After reading the data below, copy out every line that contains the word "Snake".

>>>>

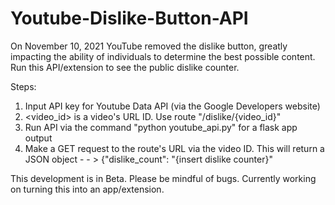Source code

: # Youtube-Dislike-Button-API

On November 10, 2021 YouTube removed the dislike button, greatly impacting the ability of individuals to determine the best possible content. Run this API/extension to see the public dislike counter.

Steps:

1. Input API key for Youtube Data API (via the Google Developers website)
2. <video_id> is a video's URL ID. Use route "/dislike/{video_id}"
3. Run API via the command "python youtube_api.py" for a flask app output
4. Make a GET request to the route's URL via the video ID. This will return a JSON object - - > {"dislike_count": "{insert dislike counter}"



This development is in Beta. Please be mindful of bugs. Currently working on turning this into an app/extension. 
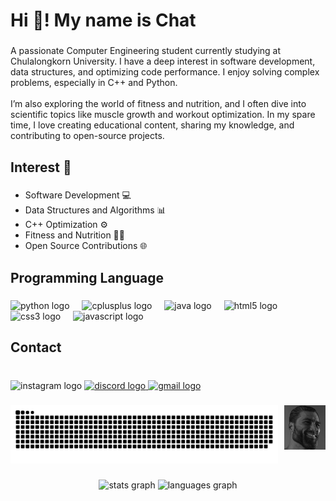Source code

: <h1 align="left">Hi 👋! My name is Chat</h1>

###

<p align="left">A passionate Computer Engineering student currently studying at Chulalongkorn University. I have a deep interest in software development, data structures, and optimizing code performance. I enjoy solving complex problems, especially in C++ and Python.<br><br>I’m also exploring the world of fitness and nutrition, and I often dive into scientific topics like muscle growth and workout optimization. In my spare time, I love creating educational content, sharing my knowledge, and contributing to open-source projects.</p>

###

<h2 align="left">Interest 🤔</h2>

###

- Software Development 💻
- Data Structures and Algorithms 📊
- C++ Optimization ⚙️
- Fitness and Nutrition 🏋️‍♂️
- Open Source Contributions 🌐

###

<h2 align="left">Programming Language</h2>

###

<div align="left">
  <img src="https://cdn.jsdelivr.net/gh/devicons/devicon/icons/python/python-original.svg" height="30" alt="python logo"  />
  <img width="12" />
  <img src="https://cdn.jsdelivr.net/gh/devicons/devicon/icons/cplusplus/cplusplus-original.svg" height="30" alt="cplusplus logo"  />
  <img width="12" />
  <img src="https://cdn.jsdelivr.net/gh/devicons/devicon/icons/java/java-original.svg" height="30" alt="java logo"  />
  <img width="12" />
  <img src="https://cdn.jsdelivr.net/gh/devicons/devicon/icons/html5/html5-original.svg" height="30" alt="html5 logo"  />
  <img width="12" />
  <img src="https://cdn.jsdelivr.net/gh/devicons/devicon/icons/css3/css3-original.svg" height="30" alt="css3 logo"  />
  <img width="12" />
  <img src="https://cdn.jsdelivr.net/gh/devicons/devicon/icons/javascript/javascript-original.svg" height="30" alt="javascript logo"  />
</div>

###

<h2 align="left">Contact</h2>

###

<br clear="both">

<div align="left">
  <img src="https://img.shields.io/static/v1?message=Instagram&logo=instagram&label=&color=E4405F&logoColor=white&labelColor=&style=for-the-badge" height="35" alt="instagram logo"  />
  <a href="Mysterioucz" target="_blank">
    <img src="https://img.shields.io/static/v1?message=Discord&logo=discord&label=&color=7289DA&logoColor=white&labelColor=&style=for-the-badge" height="35" alt="discord logo"  />
  </a>
  <a href="chatrinyoonchalard@gmail.com" target="_blank">
    <img src="https://img.shields.io/static/v1?message=Gmail&logo=gmail&label=&color=D14836&logoColor=white&labelColor=&style=for-the-badge" height="35" alt="gmail logo"  />
  </a>
</div>

###

  <img align="right" width="13%" src="gigachad.jpg" alt="GigaChad image" />
  <!-- Snake animation on the left -->
  <img src="https://raw.githubusercontent.com/Mysterioucz/Mysterioucz/output/snake.svg" alt="Snake animation" width="85%"/>
  
  <!-- GigaChad image on the right -->


###

<div align="center">
  <img src="https://github-readme-stats.vercel.app/api?username=Mysterioucz&hide_title=false&hide_rank=false&show_icons=true&include_all_commits=false&count_private=true&disable_animations=false&theme=dracula&locale=en&hide_border=false" height="150" alt="stats graph"  />
  <img src="https://github-readme-stats.vercel.app/api/top-langs?username=Mysterioucz&locale=en&hide_title=false&layout=compact&card_width=320&langs_count=5&theme=dracula&hide_border=false" height="150" alt="languages graph"  />
</div>

###

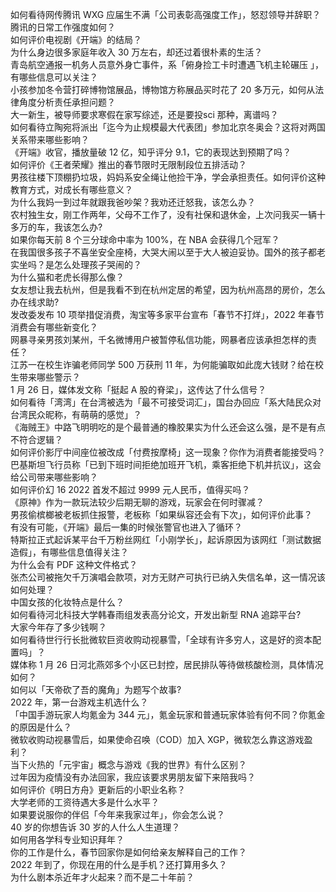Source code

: 如何看待网传腾讯 WXG 应届生不满「公司表彰高强度工作」，怒怼领导并辞职？腾讯的日常工作强度如何？  
如何评价电视剧《开端》的结局？  
为什么身边很多家庭年收入 30 万左右，却还过着很朴素的生活？  
青岛航空通报一机务人员意外身亡事件，系「俯身捡工卡时遭遇飞机主轮碾压 」，有哪些信息可以关注？  
小孩参加冬令营打碎博物馆展品，博物馆方称展品买时花了 20 多万元，如何从法律角度分析责任承担问题？  
大一新生，被导师要求寒假在家写综述，还是要投sci 那种，离谱吗？  
如何看待立陶宛将派出「迄今为止规模最大代表团」参加北京冬奥会？这将对两国关系带来哪些影响？  
《开端》收官，播放量破 12 亿，知乎评分 9.1，它的表现达到预期了吗？  
如何评价《王者荣耀》推出的春节限时无限制段位五排活动？  
男孩往楼下顶棚扔垃圾，妈妈系安全绳让他捡干净，学会承担责任。如何评价这种教育方式，对成长有哪些意义？  
为什么我妈一到过年就跟我爸吵架？我劝还迁怒我，该怎么办？  
农村独生女，刚工作两年，父母不工作了，没有社保和退休金，上次问我买一辆十多万的车，我该怎么办?  
如果你每天前 8 个三分球命中率为 100%，在 NBA 会获得几个冠军？  
在我国很多孩子不喜坐安全座椅，大哭大闹以至于大人被迫妥协。国外的孩子都老实坐吗？是怎么处理孩子哭闹的？  
为什么猫和老虎长得那么像？  
女友想让我去杭州，但是我看不到在杭州定居的希望，因为杭州高昂的房价，怎么办在线求助?  
发改委发布 10 项举措促消费，淘宝等多家平台宣布「春节不打烊」，2022 年春节消费会有哪些新变化？  
网暴寻亲男孩刘某州，千名微博用户被暂停私信功能，网暴者应该承担怎样的责任？  
江苏一在校生诈骗老师同学 500 万获刑 11 年，为何能骗取如此庞大钱财？给在校生带来哪些警示？  
1 月 26 日，媒体发文称「挺起 A 股的脊梁」，这传达了什么信号？  
如何看待「湾湾」在台湾被选为「最不可接受词汇」，国台办回应「系大陆民众对台湾民众昵称，有萌萌的感觉」？  
《海贼王》中路飞明明吃的是个最普通的橡胶果实为什么还会这么强，是不是有点不符合逻辑？  
如何评价影厅中间座位被改成「付费按摩椅」这一现象？你作为消费者能接受吗？  
巴基斯坦飞行员称「已到下班时间拒绝加班开飞机，乘客拒绝下机并抗议」，这会给公司带来哪些影响？  
如何评价幻 16 2022 首发不超过 9999 元人民币，值得买吗？  
《原神》作为一款玩法较少后期无聊的游戏，玩家会在何时骤减？  
男孩偷槟榔被老板抓住报警，老板称「如果纵容还会有下次」，如何评价此事？  
有没有可能，《开端》最后一集的时候张警官也进入了循环？  
特斯拉正式起诉某平台千万粉丝网红「小刚学长」，起诉原因为该网红「测试数据造假」，有哪些信息值得关注？  
为什么会有 PDF 这种文件格式？  
张杰公司被拖欠千万演唱会款项，对方无财产可执行已纳入失信名单，这一情况该如何处理？  
中国女孩的化妆特点是什么？  
如何看待河北科技大学韩春雨组发表高分论文，开发出新型 RNA 追踪平台?  
大家今年存了多少钱啊？  
如何看待世行行长批微软巨资收购动视暴雪，「全球有许多穷人，这是好的资本配置吗」？  
媒体称 1 月 26 日河北燕郊多个小区已封控，居民排队等待做核酸检测，具体情况如何？  
如何以「天帝砍了吾的魔角」为题写个故事?  
2022 年，第一台游戏主机选什么？  
「中国手游玩家人均氪金为 344 元」，氪金玩家和普通玩家体验有何不同？你氪金的原因是什么？  
微软收购动视暴雪后，如果使命召唤（COD）加入 XGP，微软怎么靠这游戏盈利？  
当下火热的「元宇宙」概念与游戏《我的世界》有什么区别？  
过年因为疫情没有办法回家，我应该要求男朋友留下来陪我吗？  
如何评价《明日方舟》更新后的小职业名称？  
大学老师的工资待遇大多是什么水平？  
如果要说服你的伴侣「今年来我家过年」，你会怎么说？  
40 岁的你想告诉 30 岁的人什么人生道理？  
如何用各学科专业知识拜年？  
你的工作是什么，春节回家你是如何给亲友解释自己的工作？  
2022 年到了，你现在用的什么是手机？还打算用多久？  
为什么剧本杀近年才火起来？而不是二十年前？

<<<<

• [EXERCISE SOLUTION]:
  <!-- Snake animation on the left -->
  <img src="https://raw.githubusercontent.com/Mysterioucz/Mysterioucz/output/snake.svg" alt="Snake animation" width="85%"/>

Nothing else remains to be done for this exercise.